As with the GDPR and other similar legislation, international data transfers can take place without consent under the DP law if the country to which the data is transferred has an adequate level of protection. This requirement will be met when the country has enacted special personal data legislation or has entered into a bilateral or multilateral data protection agreement with the UAE. It is expected that the UAE Data Office will be able to provide additional guidance on these jurisdictions once it is fully operational. Data may be transferred internationally, whether or not the recipient jurisdiction has an adequate level of protection, provided that the data subject has consented to such transfer and that it does not conflict with the interests public and security services of the UAE.
The path to protection
Historically, UAE-based residents have enjoyed very little protection when it comes to the collection and use of their personal data.
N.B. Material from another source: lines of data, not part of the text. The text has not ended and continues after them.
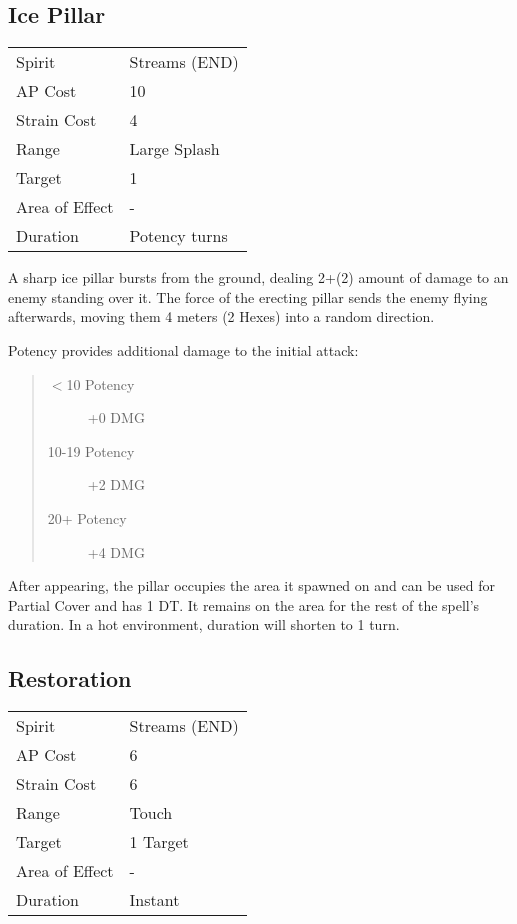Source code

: \documentclass[11pt,a4paper,twocolumn]{book}
\begin{document}
\medskip

\subsection*{Ice Pillar}
{
	\begin{tabu} to 70mm{| X[l,4] | X[l,7] |}
		\hline
		Spirit         & Streams (END)       \\
		AP Cost        & 10                   \\
		Strain Cost    & 4                    \\
		Range          & Large Splash         \\
		Target         & 1                    \\
		Area of Effect & -                    \\
		Duration       & Potency turns \\ \hline
	\end{tabu}
	
}
\medskip

A sharp ice pillar bursts from the ground, dealing 2+(2) amount of damage to an enemy standing over it. The force of the erecting pillar sends the enemy flying afterwards, moving them 4 meters (2 Hexes) into a random direction.

Potency provides additional damage to the initial attack:
\begin{quote}
	\begin{description}
		\item[$<$10 Potency] 	+0 DMG
		\item[10-19 Potency] 	+2 DMG
		\item[20+ Potency]  	+4 DMG
	\end{description}	
\end{quote}

After appearing, the pillar occupies the area it spawned on and can be used for Partial Cover and has 1 DT. It remains on the area for the rest of the spell's duration. In a hot environment, duration will shorten to 1 turn.

\subsection*{Restoration}
{
	\begin{tabu} to 75mm{| X[l,4] | X[l,7] |}
		\hline
		Spirit 			& Streams (END) 		\\
		AP Cost	      	& 6 					\\
		Strain Cost     & 6 					\\
		Range     		& Touch					\\
		Target      	& 1 Target				\\
		Area of Effect  & -  	 				\\
		Duration     	& Instant				\\ \hline
	\end{tabu}
	
}
\end{document}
While the UAE Constitution includes the right to privacy as a fundamental principle and the UAE Penal Code prohibits the publication of an individual’s private or family life, these are totally insufficient to give individuals real control over how their data is used, especially in an increasingly digital age. As any resident can attest, this is reflected in the alarming number of unsolicited marketing calls, text messages, emails and even WhatsApp messages received regularly from local businesses.
More recently, the Electronic Transactions Act prohibits unauthorized access and disclosure of electronic records or communications, while the Cybercrime Act was introduced to address hacking/identity theft issues. The Telecommunications Regulatory Authority has also introduced an anti-spam policy, albeit with limited effectiveness as it places the enforcement responsibility on the telecom operators (i.e. Du and Etisalat) without impose penalties on companies generating spam.
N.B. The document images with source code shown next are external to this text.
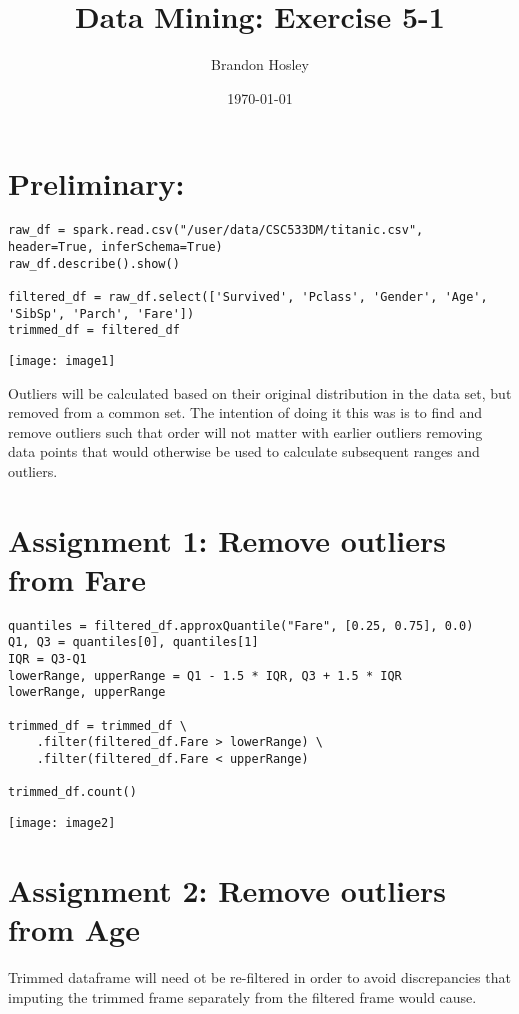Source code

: \documentclass[]{article}
\title{Data Mining: Exercise 5-1}
\author{Brandon Hosley}
\date{\today}
\begin{document}
\maketitle

\section*{Preliminary: }

\begin{verbatim}
raw_df = spark.read.csv("/user/data/CSC533DM/titanic.csv", header=True, inferSchema=True)
raw_df.describe().show()

filtered_df = raw_df.select(['Survived', 'Pclass', 'Gender', 'Age', 'SibSp', 'Parch', 'Fare'])
trimmed_df = filtered_df
\end{verbatim}
\texttt{[image: image1]}

Outliers will be calculated based on their original distribution in the data set, but removed from a common set. The intention of doing it this was is to find and remove outliers such that order will not matter with earlier outliers removing data points that would otherwise be used to calculate subsequent ranges and outliers.

\section*{Assignment 1: Remove outliers from Fare}

\begin{verbatim}
quantiles = filtered_df.approxQuantile("Fare", [0.25, 0.75], 0.0)
Q1, Q3 = quantiles[0], quantiles[1]
IQR = Q3-Q1
lowerRange, upperRange = Q1 - 1.5 * IQR, Q3 + 1.5 * IQR
lowerRange, upperRange

trimmed_df = trimmed_df \
	.filter(filtered_df.Fare > lowerRange) \
	.filter(filtered_df.Fare < upperRange)

trimmed_df.count()
\end{verbatim}
\texttt{[image: image2]}


\section*{Assignment 2: Remove outliers from Age}

Trimmed dataframe will need ot be re-filtered in order to avoid discrepancies that imputing the trimmed frame separately from the filtered frame would cause.
\end{document}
Industry-specific data protection regulation has also increased, particularly in healthcare and finance. On the other hand, the DP law also closely followed a new consumer protection law in 2020. The consumer protection law establishes the right of consumers to the protection of their data. The law also prohibits the use of this data for marketing purposes without an individual’s consent. However, as with the DP Act, we have yet to see the Consumer Protection Act Implementing Regulations, which should provide more detail on how these principles will be implemented.
Impact in practice?
The introduction of significant regulatory controls in this area is a welcome change for a country striving to consolidate its position in the global economy. However, the question remains how effective these legal reforms will be and what impact, if any, will be felt by individuals in terms of control over personal data. While these changes lay an important foundation for adequate personal data protection in the UAE, further legislative development must be prioritized before individuals see a noticeable impact in practice.
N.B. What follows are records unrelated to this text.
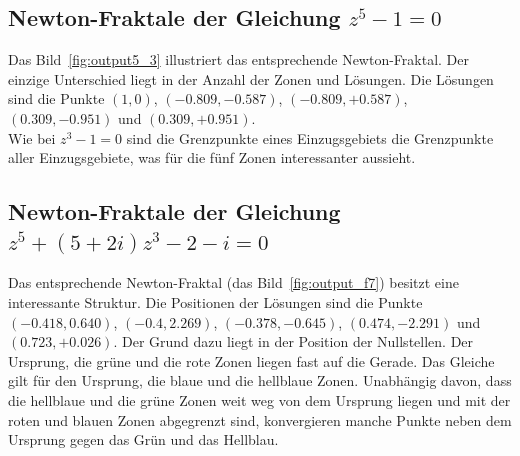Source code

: \documentclass[a4paper,12pt]{llncs}
\numberwithin{equation}{section}
\begin{document}
\subsection{Newton-Fraktale der Gleichung $z^5 -1 = 0$}
Das Bild~\ref{fig:output5_3} illustriert das entsprechende Newton-Fraktal. 
Der einzige Unterschied liegt in der Anzahl der Zonen und Lösungen.
Die Lösungen sind die Punkte $(1, 0)$, $(-0.809,-0.587)$, $(-0.809,+0.587)$, $(0.309,-0.951)$ und $(0.309,+0.951)$. \\
Wie bei $z^3-1=0$ sind die Grenzpunkte eines Einzugsgebiets die Grenzpunkte aller Einzugsgebiete, was für die fünf Zonen interessanter aussieht.

\subsection{Newton-Fraktale der Gleichung $z^5 + (5+2i)z^3 - 2-i = 0$}
Das entsprechende Newton-Fraktal (das Bild~\ref{fig:output_f7}) besitzt eine interessante Struktur. 
Die Positionen der Lösungen sind die Punkte  $(-0.418,0.640)$, $(-0.4,2.269)$, $(-0.378,-0.645)$, $(0.474,-2.291)$ und $(0.723,+0.026)$.
Der Grund dazu liegt in der Position der Nullstellen.
Der Ursprung, die grüne und die rote Zonen liegen fast auf die Gerade.
Das Gleiche gilt für den Ursprung, die blaue und die hellblaue Zonen.
Unabhängig davon, dass die hellblaue und die grüne Zonen weit weg von dem Ursprung liegen und mit der roten und blauen Zonen abgegrenzt sind, konvergieren manche Punkte neben dem Ursprung gegen das Grün und das Hellblau.
\end{document}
As mentioned above, the DP law will only be applied in practice six months after the introduction of the executive regulation. Also, no specific timeline has been given as to when the UAE Data Office (as a key regulator) will be fully operational. Coupled with the delay in consumer protection law enforcement regulations, these issues provide a very uncertain timeline as to when we can see these developments implemented in a meaningful way. The far-reaching nature of these reforms will ensure that developments will be watched and analyzed with great interest by many. In the meantime, residents of the United Arab Emirates will unfortunately have to continue to screen these unsolicited marketing calls and delete unwanted spam.